Neil Shearing, główny ekonomista Capital Economics, stwierdził, iż ogłoszone przez Trumpa taryfy celne nie są tak dużym posunięciem, jak mogłoby się wydawać na pierwszy rzut oka. Wynika to z wyjątków przewidzianych dla leków generycznych oraz firm, które budują fabryki w Stanach Zjednoczonych. Jak dodał, wiele największych światowych koncernów farmaceutycznych już prowadzi produkcję w USA lub zapowiedziało jej rozszerzenie w niedalekiej przyszłości.

Konsumenci mogą się bać

Prezydent USA w oddzielnych komunikatach zapowiedział nałożenie 25 proc. ceł na ciężarówki, 50 proc. na import szafek kuchennych i mebli łazienkowych oraz 30 proc. na meble tapicerowane. W odniesieniu do tej ostatniej kategorii powołał się na argument bezpieczeństwa narodowego.

Nowe cła faworyzują krajowych producentów, ale są „straszne” dla konsumentów, gdyż ceny prawdopodobnie wzrosną – powiedziała Deborah Elms, ekspertka ds. handlu z firmy badawczej Hinrich Foundation.

Nierozstrzygnięte cła

Trump ogłosił wprowadzenie nowych ceł w sytuacji, gdy wciąż nie rozstrzygnięto losów większości wcześniejszych taryf.

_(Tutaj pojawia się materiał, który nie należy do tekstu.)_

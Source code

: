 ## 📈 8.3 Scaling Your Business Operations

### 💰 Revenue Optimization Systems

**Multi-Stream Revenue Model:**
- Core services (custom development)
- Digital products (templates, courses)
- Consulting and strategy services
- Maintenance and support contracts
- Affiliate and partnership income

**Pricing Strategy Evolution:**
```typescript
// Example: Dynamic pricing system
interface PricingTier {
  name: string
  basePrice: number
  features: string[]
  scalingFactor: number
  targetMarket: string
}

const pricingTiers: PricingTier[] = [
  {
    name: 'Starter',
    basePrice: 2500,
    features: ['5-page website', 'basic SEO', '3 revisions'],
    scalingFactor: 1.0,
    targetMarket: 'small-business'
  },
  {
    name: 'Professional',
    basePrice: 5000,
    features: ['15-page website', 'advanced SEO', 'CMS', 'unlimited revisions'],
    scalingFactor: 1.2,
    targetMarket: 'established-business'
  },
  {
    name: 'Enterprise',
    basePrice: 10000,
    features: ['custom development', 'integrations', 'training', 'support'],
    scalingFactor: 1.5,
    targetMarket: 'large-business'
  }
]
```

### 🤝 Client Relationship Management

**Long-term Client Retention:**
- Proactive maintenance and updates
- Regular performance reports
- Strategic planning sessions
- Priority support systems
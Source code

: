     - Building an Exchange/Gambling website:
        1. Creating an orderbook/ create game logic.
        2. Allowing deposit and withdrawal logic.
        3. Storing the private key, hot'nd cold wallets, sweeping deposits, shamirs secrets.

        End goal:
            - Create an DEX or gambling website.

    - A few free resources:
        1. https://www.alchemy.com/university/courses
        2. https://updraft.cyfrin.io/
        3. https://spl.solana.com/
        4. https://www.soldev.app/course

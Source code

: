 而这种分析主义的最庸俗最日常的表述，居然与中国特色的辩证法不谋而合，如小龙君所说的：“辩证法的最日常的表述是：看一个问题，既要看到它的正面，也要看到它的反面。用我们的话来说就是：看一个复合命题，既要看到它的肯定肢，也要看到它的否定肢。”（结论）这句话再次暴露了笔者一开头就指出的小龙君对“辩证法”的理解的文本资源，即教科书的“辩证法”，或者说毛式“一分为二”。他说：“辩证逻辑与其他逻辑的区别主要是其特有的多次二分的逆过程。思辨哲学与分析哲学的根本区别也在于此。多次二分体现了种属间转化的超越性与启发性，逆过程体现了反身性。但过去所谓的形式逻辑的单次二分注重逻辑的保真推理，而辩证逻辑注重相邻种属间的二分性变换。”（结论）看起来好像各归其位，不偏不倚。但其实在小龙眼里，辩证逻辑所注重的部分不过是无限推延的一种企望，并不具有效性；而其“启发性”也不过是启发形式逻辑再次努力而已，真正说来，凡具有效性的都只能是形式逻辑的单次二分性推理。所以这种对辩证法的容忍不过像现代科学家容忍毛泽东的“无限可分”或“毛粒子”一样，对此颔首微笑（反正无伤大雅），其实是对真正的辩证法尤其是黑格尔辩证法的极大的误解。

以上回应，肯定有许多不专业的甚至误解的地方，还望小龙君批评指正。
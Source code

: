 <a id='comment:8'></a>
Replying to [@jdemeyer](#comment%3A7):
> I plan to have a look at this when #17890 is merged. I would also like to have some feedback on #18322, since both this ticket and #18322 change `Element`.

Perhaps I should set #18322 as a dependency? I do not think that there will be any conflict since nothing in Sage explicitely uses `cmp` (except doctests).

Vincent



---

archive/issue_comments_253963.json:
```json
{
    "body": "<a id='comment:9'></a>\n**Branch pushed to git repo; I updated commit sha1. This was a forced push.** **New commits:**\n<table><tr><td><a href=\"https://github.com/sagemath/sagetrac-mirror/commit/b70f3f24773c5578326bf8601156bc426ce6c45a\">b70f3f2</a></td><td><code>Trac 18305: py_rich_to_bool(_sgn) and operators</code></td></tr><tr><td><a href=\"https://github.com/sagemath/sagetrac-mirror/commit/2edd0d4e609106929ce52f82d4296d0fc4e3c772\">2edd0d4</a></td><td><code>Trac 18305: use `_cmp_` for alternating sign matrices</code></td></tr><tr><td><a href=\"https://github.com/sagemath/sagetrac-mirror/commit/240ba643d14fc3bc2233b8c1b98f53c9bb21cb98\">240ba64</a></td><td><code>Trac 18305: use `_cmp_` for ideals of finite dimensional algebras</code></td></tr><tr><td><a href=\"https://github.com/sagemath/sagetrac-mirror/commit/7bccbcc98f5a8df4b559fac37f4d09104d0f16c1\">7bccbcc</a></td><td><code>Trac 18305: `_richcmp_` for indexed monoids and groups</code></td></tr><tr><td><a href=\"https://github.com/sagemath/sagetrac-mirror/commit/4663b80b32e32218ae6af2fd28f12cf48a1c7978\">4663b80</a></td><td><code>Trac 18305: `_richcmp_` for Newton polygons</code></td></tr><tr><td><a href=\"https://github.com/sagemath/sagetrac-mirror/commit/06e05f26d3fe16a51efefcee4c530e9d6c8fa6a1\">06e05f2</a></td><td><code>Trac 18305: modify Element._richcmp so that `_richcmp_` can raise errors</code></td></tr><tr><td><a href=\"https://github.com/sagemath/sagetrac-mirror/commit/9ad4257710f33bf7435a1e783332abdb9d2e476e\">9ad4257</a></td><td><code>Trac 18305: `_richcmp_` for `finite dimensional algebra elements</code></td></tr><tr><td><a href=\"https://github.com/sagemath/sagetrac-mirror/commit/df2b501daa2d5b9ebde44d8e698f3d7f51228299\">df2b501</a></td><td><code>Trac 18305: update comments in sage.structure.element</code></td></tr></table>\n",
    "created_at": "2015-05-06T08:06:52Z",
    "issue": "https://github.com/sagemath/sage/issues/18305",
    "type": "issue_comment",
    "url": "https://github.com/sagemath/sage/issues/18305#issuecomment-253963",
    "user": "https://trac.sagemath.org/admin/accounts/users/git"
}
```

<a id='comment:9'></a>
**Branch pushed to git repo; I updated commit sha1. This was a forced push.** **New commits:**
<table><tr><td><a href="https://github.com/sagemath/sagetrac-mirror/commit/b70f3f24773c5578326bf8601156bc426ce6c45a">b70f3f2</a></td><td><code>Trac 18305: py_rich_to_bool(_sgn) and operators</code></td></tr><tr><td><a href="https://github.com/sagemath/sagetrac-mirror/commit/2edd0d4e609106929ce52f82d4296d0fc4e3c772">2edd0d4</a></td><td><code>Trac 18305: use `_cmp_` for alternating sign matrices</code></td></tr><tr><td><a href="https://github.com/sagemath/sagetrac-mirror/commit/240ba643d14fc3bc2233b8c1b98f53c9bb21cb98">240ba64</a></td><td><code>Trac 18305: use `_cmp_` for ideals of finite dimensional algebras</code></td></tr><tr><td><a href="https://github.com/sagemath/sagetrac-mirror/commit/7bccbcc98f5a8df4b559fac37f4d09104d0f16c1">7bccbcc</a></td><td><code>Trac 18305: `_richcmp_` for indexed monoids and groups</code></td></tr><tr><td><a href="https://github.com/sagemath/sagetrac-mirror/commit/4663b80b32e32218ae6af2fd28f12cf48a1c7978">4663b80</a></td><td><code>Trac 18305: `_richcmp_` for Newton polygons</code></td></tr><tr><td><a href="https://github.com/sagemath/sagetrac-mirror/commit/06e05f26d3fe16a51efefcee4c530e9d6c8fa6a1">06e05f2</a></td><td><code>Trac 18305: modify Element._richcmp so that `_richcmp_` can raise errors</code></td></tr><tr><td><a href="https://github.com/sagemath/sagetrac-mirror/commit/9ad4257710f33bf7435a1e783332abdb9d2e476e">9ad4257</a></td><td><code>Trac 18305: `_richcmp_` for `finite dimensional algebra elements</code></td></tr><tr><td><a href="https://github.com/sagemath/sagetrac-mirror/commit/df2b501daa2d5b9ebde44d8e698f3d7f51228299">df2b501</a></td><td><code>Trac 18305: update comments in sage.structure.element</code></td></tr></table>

Federalny sąd apelacyjny uznał, iż prezydent nie miał podstaw prawnych do ich nakładania, powołując się na ustawę IEEPA, która pozwala na stosowanie sankcji wobec państw w odpowiedzi na zagrożenie bezpieczeństwa narodowego.

Biały Dom złożył odwołanie do Sądu Najwyższego, który zgodził się rozpatrzyć sprawę w trybie nadzwyczajnym; rozprawa została wyznaczona na 5 listopada.